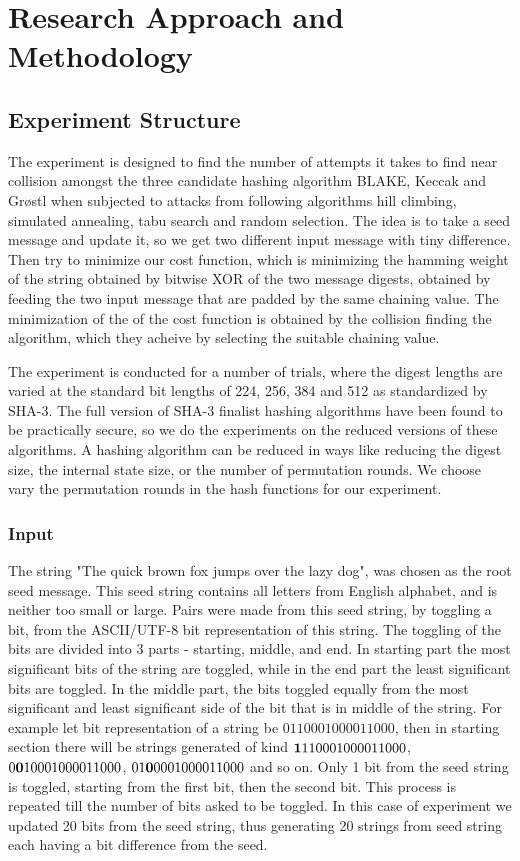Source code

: \chapter{Research Approach and Methodology}

\section{Experiment Structure}

The experiment is designed to find the number of attempts it takes to find near collision amongst the three
candidate hashing algorithm BLAKE, Keccak and Gr{\o}stl when subjected to attacks from following algorithms
hill climbing, simulated annealing, tabu search and random selection. The idea is to take a seed message and
update it, so we get two different input message with tiny difference. Then try to minimize our cost function,
which is minimizing the hamming weight of the string obtained by bitwise XOR of the two message digests, 
obtained by feeding the two input message that are padded by the same chaining value. The minimization of the
of the cost function is obtained by the collision finding the algorithm, which they acheive by selecting
the suitable chaining value.

The experiment is conducted for a number of trials, where the digest lengths are varied at the standard bit
lengths of 224, 256, 384 and 512 as standardized by SHA-3. The full version of SHA-3 finalist hashing algorithms
have been found to be practically secure, so we do the experiments on the reduced versions of these algorithms.
A hashing algorithm can be reduced in ways like reducing the digest size, the internal state size, or the
number of permutation rounds. We choose vary the permutation rounds in the hash functions for our experiment.

\subsection{Input}

The string "The quick brown fox jumps over the lazy dog", was chosen as the root seed message. This seed string
contains all letters from English alphabet, and is neither too small or large. Pairs were made from this seed
string, by toggling a bit, from the ASCII/UTF-8 bit representation of this string. The toggling of the bits are
divided into 3 parts - starting, middle, and end. In starting part the most significant bits of the string are
toggled, while in the end part the least significant bits are toggled. In the middle part, the bits toggled 
equally from the most significant and least significant side of the bit that is in middle of the string. For
example let bit representation of a string be $01100010 00011000$, then in starting section there will be strings
generated of kind ${\bf 1}1100010 00011000$, $0{\bf 0}100010 00011000$, $01{\bf 0}00010 00011000$ and so on. 
Only 1 bit from the seed string is toggled, starting from the first bit, then the second bit. This process is
repeated till the number of bits asked to be toggled. In this case of experiment we updated 20 bits from the
seed string, thus generating 20 strings from seed string each having a bit difference from the seed.

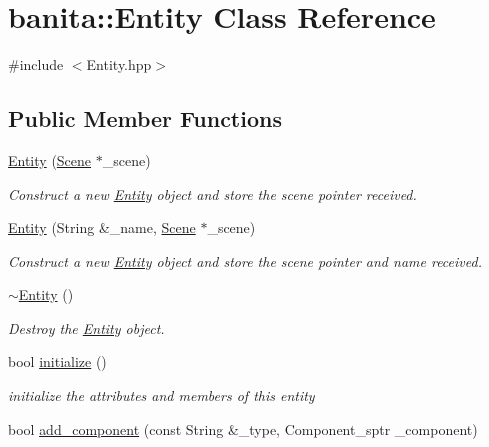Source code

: \hypertarget{classbanita_1_1_entity}{}\section{banita\+::Entity Class Reference}
\label{classbanita_1_1_entity}


{\ttfamily \#include $<$Entity.\+hpp$>$}

\subsection*{Public Member Functions}
\begin{DoxyCompactItemize}
\item 
\mbox{\hyperlink{classbanita_1_1_entity_aea5e59bc61fed11d1c23cd6108613b37}{Entity}} (\mbox{\hyperlink{classbanita_1_1_scene}{Scene}} $\ast$\+\_\+scene)
\begin{DoxyCompactList}\small\item\em Construct a new \mbox{\hyperlink{classbanita_1_1_entity}{Entity}} object and store the scene pointer received. \end{DoxyCompactList}\item 
\mbox{\hyperlink{classbanita_1_1_entity_a01b2f03d793f06528e1d4c4112d4f62d}{Entity}} (String \&\+\_\+name, \mbox{\hyperlink{classbanita_1_1_scene}{Scene}} $\ast$\+\_\+scene)
\begin{DoxyCompactList}\small\item\em Construct a new \mbox{\hyperlink{classbanita_1_1_entity}{Entity}} object and store the scene pointer and name received. \end{DoxyCompactList}\item 
\mbox{\hyperlink{classbanita_1_1_entity_ab426b4d2def681300d007e27626f70da}{$\sim$\+Entity}} ()
\begin{DoxyCompactList}\small\item\em Destroy the \mbox{\hyperlink{classbanita_1_1_entity}{Entity}} object. \end{DoxyCompactList}\item 
bool \mbox{\hyperlink{classbanita_1_1_entity_a1e070b4458ecebabbec87e90a3235f8e}{initialize}} ()
\begin{DoxyCompactList}\small\item\em initialize the attributes and members of this entity \end{DoxyCompactList}\item 
bool \mbox{\hyperlink{classbanita_1_1_entity_a37c77bf77f2148e886571ef988b98749}{add\+\_\+component}} (const String \&\+\_\+type, Component\+\_\+sptr \+\_\+component)

\end{DoxyCompactItemize}
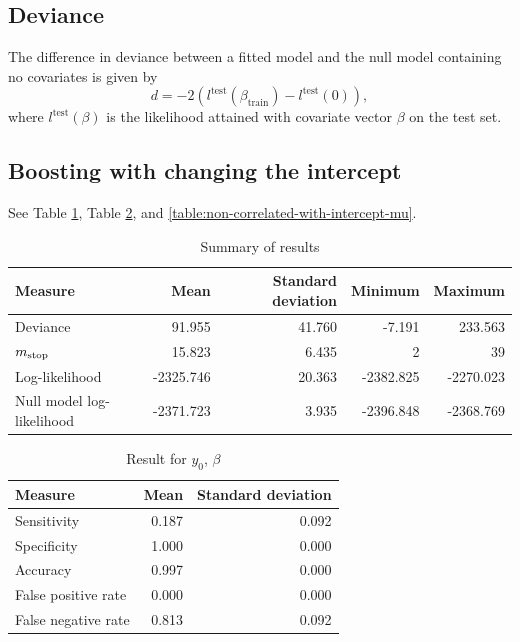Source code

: \subsection{Deviance}
The difference in deviance between a fitted model and the null model containing no covariates is given by
\begin{equation*}
    d=-2\left(l^{\text{test}}(\beta_{\text{train}})-l^{\text{test}}(0)\right),
\end{equation*}
where $l^{\text{test}}(\beta)$ is the likelihood attained with covariate vector $\beta$ on the test set.

\subsection{Boosting with changing the intercept}
See Table \ref{table:non-correlated-with-intercept-summary}, Table \ref{table:non-correlated-with-intercept-y0}, and \ref{table:non-correlated-with-intercept-mu}.
\begin{table}\caption{Summary of results}\label{table:non-correlated-with-intercept-summary}
\begin{tabular}{l|rrrr}
Measure &   Mean & Standard deviation &  Minimum &    Maximum \\
\hline
Deviance    &    91.955 & 41.760 &    -7.191 &   233.563 \\
$m_{\text{stop}}$      &    15.823 &  6.435 &     2 &    39 \\
Log-likelihood      & -2325.746 & 20.363 & -2382.825 & -2270.023 \\
Null model log-likelihood & -2371.723 &  3.935 & -2396.848 & -2368.769
\end{tabular}
\end{table}

\begin{table}\caption{Result for $y_0$, $\beta$}\label{table:non-correlated-with-intercept-y0}
\begin{tabular}{l|rr}
Measure &  Mean &    Standard deviation \\
\hline
Sensitivity & 0.187 & 0.092 \\
Specificity & 1.000 & 0.000 \\
Accuracy    & 0.997 & 0.000 \\
False positive rate & 0.000 & 0.000 \\
False negative rate & 0.813 & 0.092
\end{tabular}
\end{table}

========================

Task goal:
Return only the lines running from the start of the entries above to the line that contains "The experiment is designed", inclusive, and omit every picture.

Reply:
Source code

: \chapter{Research Approach and Methodology}

\section{Experiment Structure}

The experiment is designed to find the number of attempts it takes to find near collision amongst the three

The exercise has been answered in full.